What was done
Douglas-fir -- Pseudotsuga menziessi (Mirb.) Franco -- seedlings were grown for four years in ambient or CO2-enriched air (ambient + 180 ppm CO2) at ambient or elevated air temperature (ambient + 3.5°C) in outdoor sunlit chambers in lysimeters filled with soil collected from the perimeter of an old-growth Douglas-fir stand located at 1200 m elevation in the Oregon Cascade Mountains.  This soil had a total nitrogen content that was only one-half of what is deemed to be optimum for highly productive Douglas-fir stands in this region.  It was kept at approximately 100% of field capacity during the winter wet seasons, with a gradual dry-down to about 25% of field capacity during the dry summers and then brought back rapidly to winter conditions in the fall.

What was learned
In the words of the authors, "elevated CO2 produced no statistically significant effects on biomass of individual Douglas-fir organs: leaves, buds, branches, stems, fine foots, coarse roots, or main root."  Hence, as they continue, "elevated CO2 had no effect on either total shoot, root, or whole-plant biomass."  They also report that "elevated temperatures did not significantly affect the biomass of specific organs," so that warming also "had no significant effects on total shoot, root, or whole-plant biomass."

What it means
The authors say their results suggest that "for Douglas-fir seedlings growing under naturally limiting soil moisture and nutrition conditions, elevated CO2 and temperature may have little impact on biomass."  As to why this is so, they mention the obvious limitations to enhanced growth provided by the limiting moisture and soil nutrients of their study.  In addition, they note that Douglas-fir "may be inherently less responsive to elevated CO2 than other tree species," and this is surely a possibility as well.

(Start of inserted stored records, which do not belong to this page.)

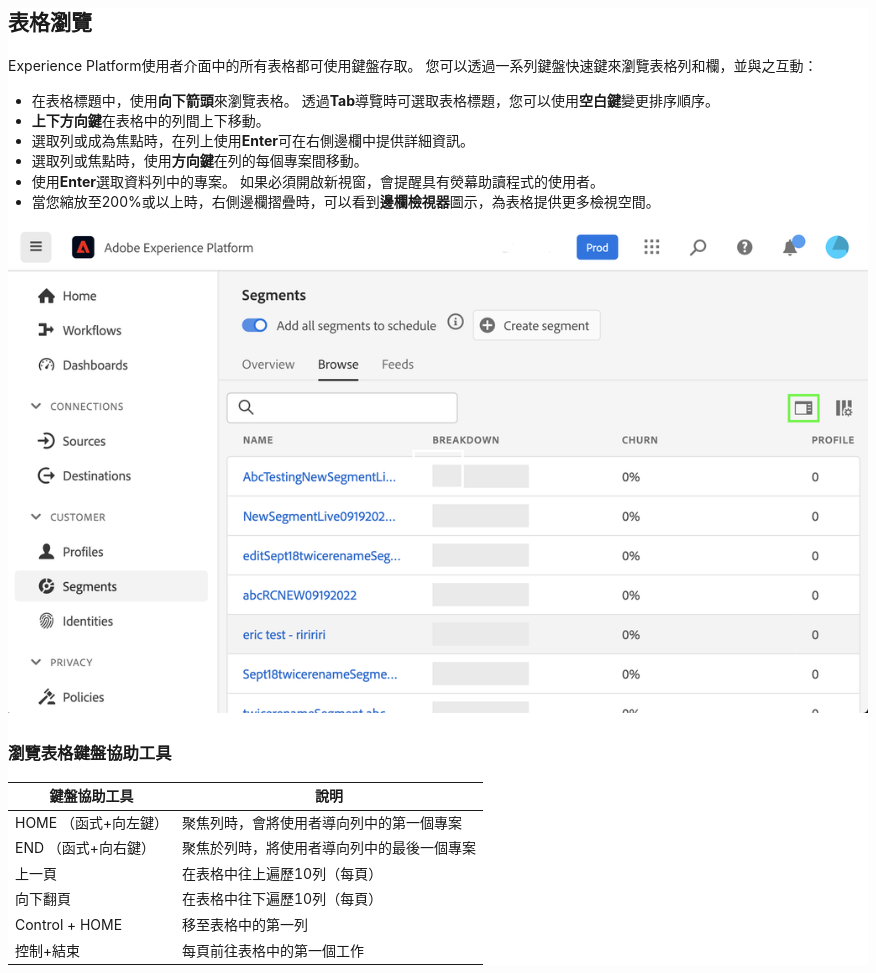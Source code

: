 ## 表格瀏覽

Experience Platform使用者介面中的所有表格都可使用鍵盤存取。 您可以透過一系列鍵盤快速鍵來瀏覽表格列和欄，並與之互動：

* 在表格標題中，使用&#x200B;**向下箭頭**&#x200B;來瀏覽表格。 透過&#x200B;**Tab**&#x200B;導覽時可選取表格標題，您可以使用&#x200B;**空白鍵**&#x200B;變更排序順序。
* **上下方向鍵**&#x200B;在表格中的列間上下移動。
* 選取列或成為焦點時，在列上使用&#x200B;**Enter**&#x200B;可在右側邊欄中提供詳細資訊。
* 選取列或焦點時，使用&#x200B;**方向鍵**&#x200B;在列的每個專案間移動。
* 使用&#x200B;**Enter**&#x200B;選取資料列中的專案。 如果必須開啟新視窗，會提醒具有熒幕助讀程式的使用者。
* 當您縮放至200%或以上時，右側邊欄摺疊時，可以看到&#x200B;**邊欄檢視器**&#x200B;圖示，為表格提供更多檢視空間。

![當使用者縮放至200%時，邊欄檢視窗圖示會聚焦。](images/rail-inspector.png)

### 瀏覽表格鍵盤協助工具

| 鍵盤協助工具 | 說明 |
|---|---|
| HOME （函式+向左鍵） | 聚焦列時，會將使用者導向列中的第一個專案 |
| END （函式+向右鍵） | 聚焦於列時，將使用者導向列中的最後一個專案 |
| 上一頁 | 在表格中往上遍歷10列（每頁） |
| 向下翻頁 | 在表格中往下遍歷10列（每頁） |
| Control + HOME | 移至表格中的第一列 |
| 控制+結束 | 每頁前往表格中的第一個工作 |
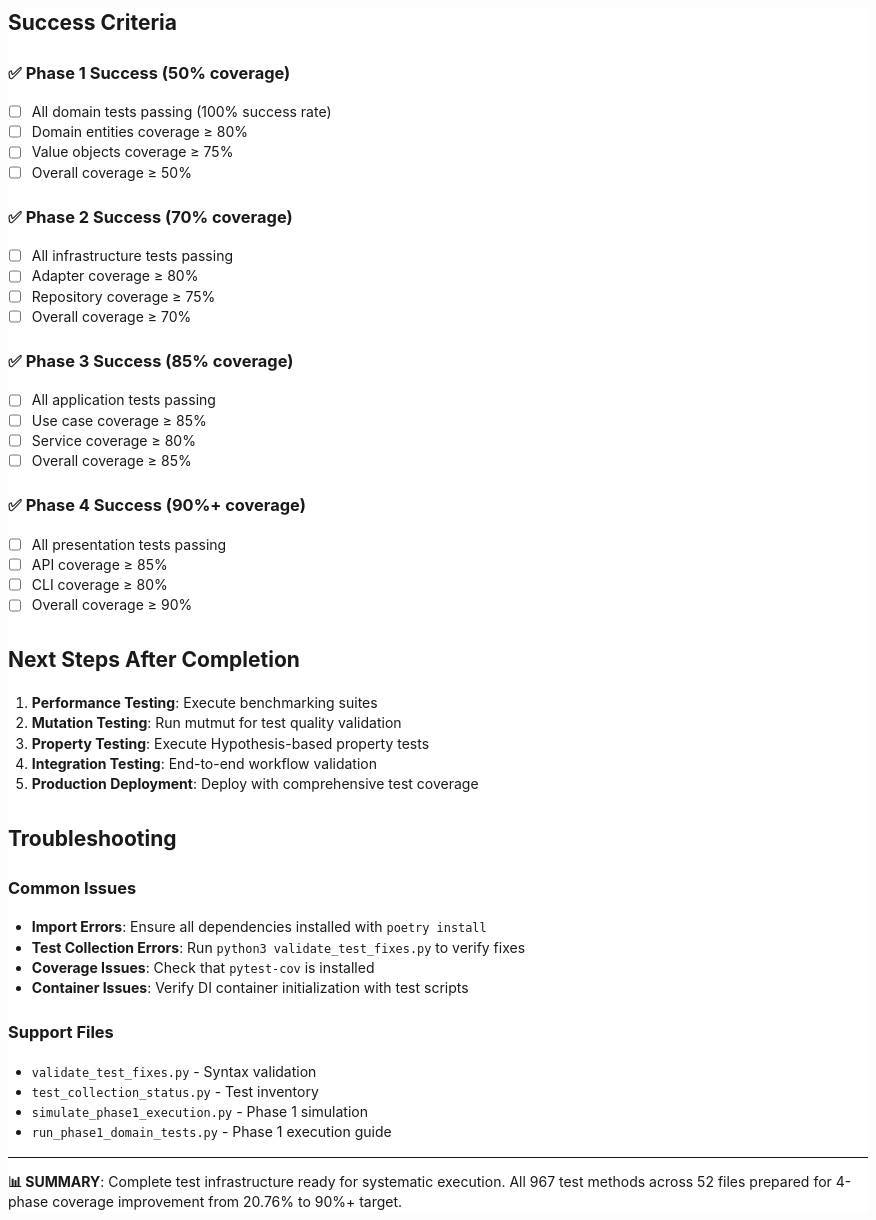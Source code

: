 ## Success Criteria

### ✅ Phase 1 Success (50% coverage)
- [ ] All domain tests passing (100% success rate)
- [ ] Domain entities coverage ≥ 80%
- [ ] Value objects coverage ≥ 75%
- [ ] Overall coverage ≥ 50%

### ✅ Phase 2 Success (70% coverage)
- [ ] All infrastructure tests passing
- [ ] Adapter coverage ≥ 80%
- [ ] Repository coverage ≥ 75%
- [ ] Overall coverage ≥ 70%

### ✅ Phase 3 Success (85% coverage)
- [ ] All application tests passing
- [ ] Use case coverage ≥ 85%
- [ ] Service coverage ≥ 80%
- [ ] Overall coverage ≥ 85%

### ✅ Phase 4 Success (90%+ coverage)
- [ ] All presentation tests passing
- [ ] API coverage ≥ 85%
- [ ] CLI coverage ≥ 80%
- [ ] Overall coverage ≥ 90%

## Next Steps After Completion

1. **Performance Testing**: Execute benchmarking suites
2. **Mutation Testing**: Run mutmut for test quality validation
3. **Property Testing**: Execute Hypothesis-based property tests
4. **Integration Testing**: End-to-end workflow validation
5. **Production Deployment**: Deploy with comprehensive test coverage

## Troubleshooting

### Common Issues
- **Import Errors**: Ensure all dependencies installed with `poetry install`
- **Test Collection Errors**: Run `python3 validate_test_fixes.py` to verify fixes
- **Coverage Issues**: Check that `pytest-cov` is installed
- **Container Issues**: Verify DI container initialization with test scripts

### Support Files
- `validate_test_fixes.py` - Syntax validation
- `test_collection_status.py` - Test inventory
- `simulate_phase1_execution.py` - Phase 1 simulation
- `run_phase1_domain_tests.py` - Phase 1 execution guide

---

**📊 SUMMARY**: Complete test infrastructure ready for systematic execution. All 967 test methods across 52 files prepared for 4-phase coverage improvement from 20.76% to 90%+ target.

Still another possibility is growth-restricting root confinement.  Fourteen tree seedlings growing for four years in each 1- x 2-meter surface-area soil lysimeter of 1-meter depth may not have had enough "growing room" to display their true ability to fully respond to the extra CO2 to which they were exposed.  As Idso (1999) discovered in analyzing 176 CO2 enrichment experiments where woody plants were grown in containers with finite rooting volumes, all initial positive growth responses typically declined with the passage of time at a rate that suggested they were unlikely to persist beyond five years.

Reference
Idso, S.B.  1999.  The long-term response of trees to atmospheric CO2 enrichment.  Global Change Biology 5: 493-495.